→ **Task instructions**: Find the line below that contains "2 \alpha = -2". Transcribe it and every line after it exactly, adding nothing.

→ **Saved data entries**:
▼

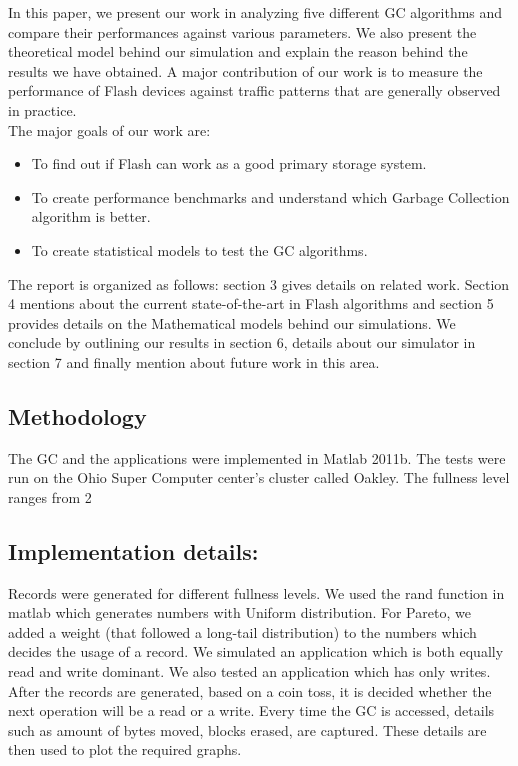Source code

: 	In this paper, we present our work in analyzing five different GC algorithms and compare their performances against various parameters. We also present the theoretical model behind our simulation and explain the reason behind the results we have obtained. A major contribution of our work is to measure the performance of Flash devices against traffic patterns that are generally observed in practice. \\
The major goals of our work are:
\begin{itemize}
\item To find out if Flash can work as a good primary storage system. 
\item To create performance benchmarks and understand which Garbage Collection algorithm is better. 
\item To create statistical models to test the GC algorithms.
\end{itemize}

	The report is organized as follows: section 3 gives details on related work. Section 4 mentions about the current state-of-the-art in Flash algorithms and section 5 provides details on the Mathematical models behind our simulations. We conclude by outlining our results in section 6, details about our simulator in section 7 and finally mention about future work in this area.


\subsection{Methodology}
The GC and the applications were implemented in Matlab 2011b. The tests were run on the Ohio Super Computer center’s cluster called Oakley. The fullness level ranges from 2%

\subsection{Implementation details:}
Records were generated for different fullness levels. We used the rand function in matlab which generates numbers with Uniform distribution. For Pareto, we added a weight (that followed a long-tail distribution) to the numbers which decides the usage of a record.
We simulated an application which is both equally read and write dominant. We also tested an application which has only writes. After the records are generated, based on a coin toss, it is decided whether the next operation will be a read or a write. Every time the GC is accessed, details such as amount of bytes moved, blocks erased, are captured. These details are then used to plot the required graphs. 

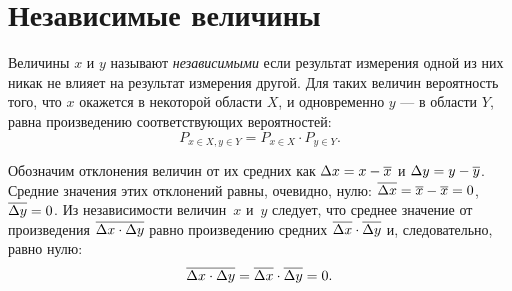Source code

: 
%


\section{Независимые величины}\label{sec:independent}
Величины $x$ и $y$ называют \emph{независимыми} если результат измерения одной 
из них никак не влияет на результат измерения другой. Для таких величин вероятность того, что  $x$ окажется в некоторой области $X$, и одновременно $y$ --- в области $Y$, 
равна произведению соответствующих вероятностей:
\[
P_{x\in X , y\in Y} = P_{x\in X}\cdot P_{y\in Y}.
\]

Обозначим отклонения величин от их средних как $\Delta x=x-\overline{x}$ и 
$\Delta y=y-\overline{y}$.
Средние значения этих отклонений равны, очевидно, нулю: 
$\overline{\Delta
x}=\overline{x}-\overline{x}=0$, $\overline{\Delta y}=0$.
Из независимости величин~$x$ и~$y$ следует,
что среднее значение от произведения 
$\overline{\Delta x\cdot\Delta y}$
равно произведению средних $\overline{\Delta x}\cdot\overline{\Delta y}$
и, следовательно, равно нулю:
\begin{equation}
\overline{\Delta x\cdot\Delta y}=\overline{\Delta x}\cdot\overline{\Delta
y}=0.\label{eq:indep}
\end{equation}

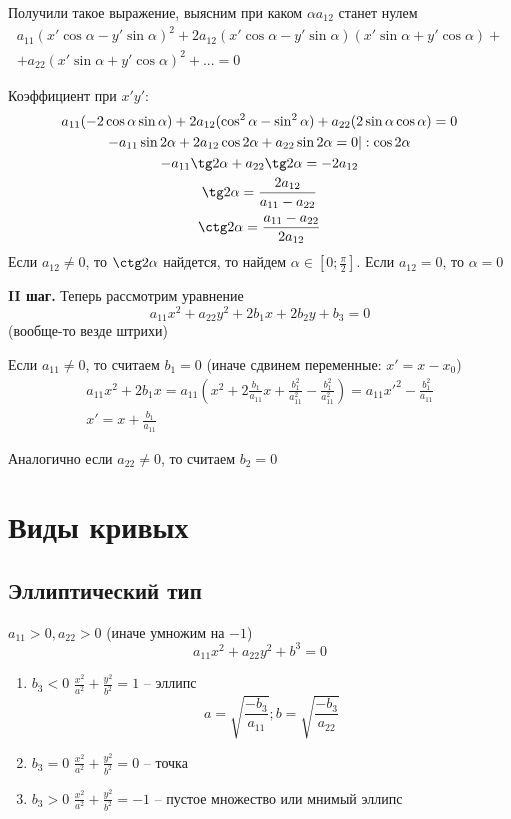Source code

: \documentclass[main]{subfiles}
\begin{document}
Получили такое выражение, выясним при каком $\alpha a_{12}$ станет нулем
\begin{multline*}
    a_{11} (x' \cos \alpha - y' \sin \alpha)^2 + 2a_{12} (x' \cos \alpha - y' \sin \alpha)(x' \sin \alpha + y' \cos \alpha) + \\
    + a_{22} (x' \sin \alpha + y' \cos \alpha)^2 + ... = 0
\end{multline*}

Коэффициент при $x'y'$:
\begin{gather*}
    a_{11}(-2\cos\alpha\sin\alpha) + 2 a_{12} (\cos^2 \alpha - \sin^2 \alpha)
    + a_{22}(2\sin\alpha \cos\alpha) = 0\\
    -a_{11} \sin 2\alpha + 2a_{12} \cos 2\alpha + a_{22} \sin 2 \alpha=0 |:\cos2\alpha\\
    -a_{11} \tg 2 \alpha + a_{22} \tg 2 \alpha = -2 a_{12}\\
    \tg 2 \alpha = \frac{2 a_{12}}{a_{11} - a_{22}}\\
    \ctg 2 \alpha = \frac{a_{11} - a_{22}}{2a_{12}}
\end{gather*}
Если $a_{12} \neq 0$, то $\ctg 2 \alpha$ найдется, то найдем $\alpha \in \left[0; \frac{\pi}{2}\right]$.
Если $a_{12} = 0$, то $\alpha = 0$

\textbf{II шаг. } Теперь рассмотрим уравнение
\[a_{11} x^2 + a_{22} y^2 + 2b_1 x + 2 b_2y +b_3 = 0\]
(вообще-то везде штрихи)

\begin{lemma}
    Если $a_{11} \neq 0$, то считаем $b_1 = 0$ (иначе сдвинем переменные: $x' = x - x_0$)
    \begin{gather*}
        a_{11} x^2 + 2 b_1 x =
        a_{11}\left(x^2+2\frac{b_1}{a_{11}}x + \frac{b_1^2}{a_{11}^2} -  \frac{b_1^2}{a_{11}^2}\right) =
        a_{11} x'^2 - \frac{b_1^2}{a_{11}}\\
        x' = x + \frac{b_1}{a_{11}}
    \end{gather*}

    Аналогично если $a_{22} \neq 0 $, то считаем $b_2=0$
\end{lemma}

\section{Виды кривых}
\subsection{Эллиптический тип}
$a_{11}>0, a_{22} > 0$ (иначе умножим на $-1$)
\[a_{11} x^2 + a_{22} y^2 + b^3 = 0\]
\begin{enumerate}
    \item $b_3 < 0$ $ \frac{x^2}{a^2} + \frac{y^2}{b^2} = 1$ -- эллипс
          \[a = \sqrt{\frac{-b_3}{a_{11}}}; b = \sqrt{\frac{-b_3}{a_{22}}}\]
    \item $b_3 = 0$ $ \frac{x^2}{a^2} + \frac{y^2}{b^2} = 0$ -- точка
    \item $b_3> 0$ $ \frac{x^2}{a^2} + \frac{y^2}{b^2} = -1$ -- пустое множество или мнимый эллипс
\end{enumerate}
\end{document}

▲

→ **Task response**:
    -a_{11} \tg 2 \alpha + a_{22} \tg 2 \alpha = -2 a_{12}\\
    \tg 2 \alpha = \frac{2 a_{12}}{a_{11} - a_{22}}\\
    \ctg 2 \alpha = \frac{a_{11} - a_{22}}{2a_{12}}
\end{gather*}
Если $a_{12} \neq 0$, то $\ctg 2 \alpha$ найдется, то найдем $\alpha \in \left[0; \frac{\pi}{2}\right]$.
Если $a_{12} = 0$, то $\alpha = 0$

\textbf{II шаг. } Теперь рассмотрим уравнение
\[a_{11} x^2 + a_{22} y^2 + 2b_1 x + 2 b_2y +b_3 = 0\]
(вообще-то везде штрихи)

\begin{lemma}
    Если $a_{11} \neq 0$, то считаем $b_1 = 0$ (иначе сдвинем переменные: $x' = x - x_0$)
    \begin{gather*}
        a_{11} x^2 + 2 b_1 x =
        a_{11}\left(x^2+2\frac{b_1}{a_{11}}x + \frac{b_1^2}{a_{11}^2} -  \frac{b_1^2}{a_{11}^2}\right) =
        a_{11} x'^2 - \frac{b_1^2}{a_{11}}\\
        x' = x + \frac{b_1}{a_{11}}
    \end{gather*}

    Аналогично если $a_{22} \neq 0 $, то считаем $b_2=0$
\end{lemma}

\section{Виды кривых}
\subsection{Эллиптический тип}
$a_{11}>0, a_{22} > 0$ (иначе умножим на $-1$)
\[a_{11} x^2 + a_{22} y^2 + b^3 = 0\]
\begin{enumerate}
    \item $b_3 < 0$ $ \frac{x^2}{a^2} + \frac{y^2}{b^2} = 1$ -- эллипс
          \[a = \sqrt{\frac{-b_3}{a_{11}}}; b = \sqrt{\frac{-b_3}{a_{22}}}\]
    \item $b_3 = 0$ $ \frac{x^2}{a^2} + \frac{y^2}{b^2} = 0$ -- точка
    \item $b_3> 0$ $ \frac{x^2}{a^2} + \frac{y^2}{b^2} = -1$ -- пустое множество или мнимый эллипс
\end{enumerate}
\end{document}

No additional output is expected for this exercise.